# Deriving current from decharging capacitor and homogenous DE

1. Nov 30, 2014

### Jonsson

Hello there,

I want learn to do homogenous differential equations and I cannot work out what is wrong in this example. Hope you'll be able to tell me why my DE is unsatisfactory.

Assume that a capacitor is has charge Q and that the terminal with the high voltage is connected to a switch in line with a resistor which in turn is connected to the low terminal on the cap.

When the switch is closed, I write ohms law:
$i = \frac{v}{R}$
The current in the circuit will be proportional to the voltage across the capacitor plates.

The from there I rewrite ohms law using the definition of capacitance and differentiate to get the DE:

$$i=\frac{v}{R} = \frac{q}{RC} \implies \frac{d i}{dt} = \frac{i}{RC}$$

I solve the DE and find:

$$i = C e^{t/(RC)},$$
Where $C$ is some constant. The problem is that the current diverges as a function of time.

I wanted expected something along the lines of:

$i = Ce^{-t/(RC)},$

Where the current converge to zero of as time pass.
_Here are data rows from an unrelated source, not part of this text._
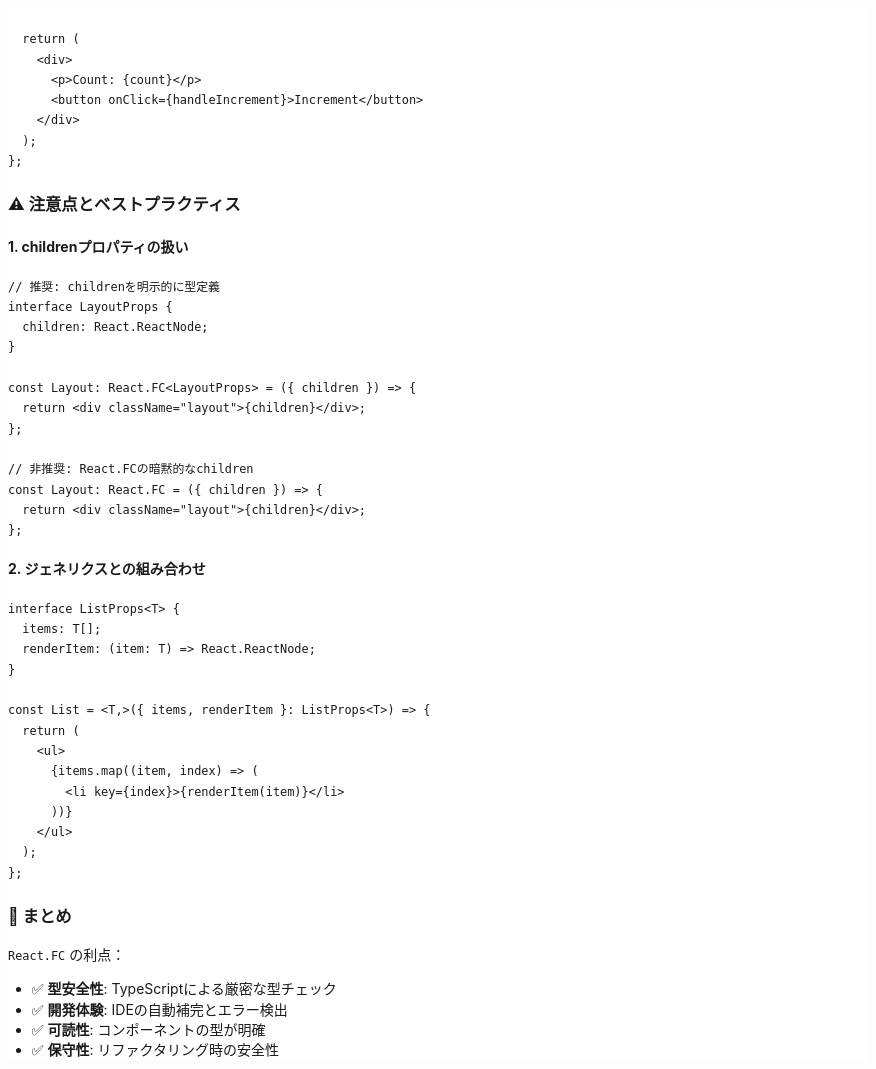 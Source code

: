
```tsx

  return (
    <div>
      <p>Count: {count}</p>
      <button onClick={handleIncrement}>Increment</button>
    </div>
  );
};
```

### ⚠️ 注意点とベストプラクティス

#### 1. **childrenプロパティの扱い**
```tsx
// 推奨: childrenを明示的に型定義
interface LayoutProps {
  children: React.ReactNode;
}

const Layout: React.FC<LayoutProps> = ({ children }) => {
  return <div className="layout">{children}</div>;
};

// 非推奨: React.FCの暗黙的なchildren
const Layout: React.FC = ({ children }) => {
  return <div className="layout">{children}</div>;
};
```

#### 2. **ジェネリクスとの組み合わせ**
```tsx
interface ListProps<T> {
  items: T[];
  renderItem: (item: T) => React.ReactNode;
}

const List = <T,>({ items, renderItem }: ListProps<T>) => {
  return (
    <ul>
      {items.map((item, index) => (
        <li key={index}>{renderItem(item)}</li>
      ))}
    </ul>
  );
};
```

### 🎯 まとめ

`React.FC` の利点：
- ✅ **型安全性**: TypeScriptによる厳密な型チェック
- ✅ **開発体験**: IDEの自動補完とエラー検出
- ✅ **可読性**: コンポーネントの型が明確
- ✅ **保守性**: リファクタリング時の安全性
What is unsatisfactory with the DE I started with? I think it looks correct, and cannot find anything wrong with it. Perhaps you can help. :)

Thank you for your time.

Kind regards,
Marius

Last edited: Nov 30, 2014
2. Dec 1, 2014

### vanhees71

You simply made a sign mistake in your derivation of the DE. Here you integrate the electric along the circuit from the positively charged plate to the negatively charged plate, this gives you $-U=Q/C$. Further, since $\vec{j} = \sigma \vec{E}$ along the wire, you have $i$ positive in this direction. Thus the right equation is
$$i=-\frac{Q}{R C},$$
and the rest of the calculation is analogous to the one you've presented.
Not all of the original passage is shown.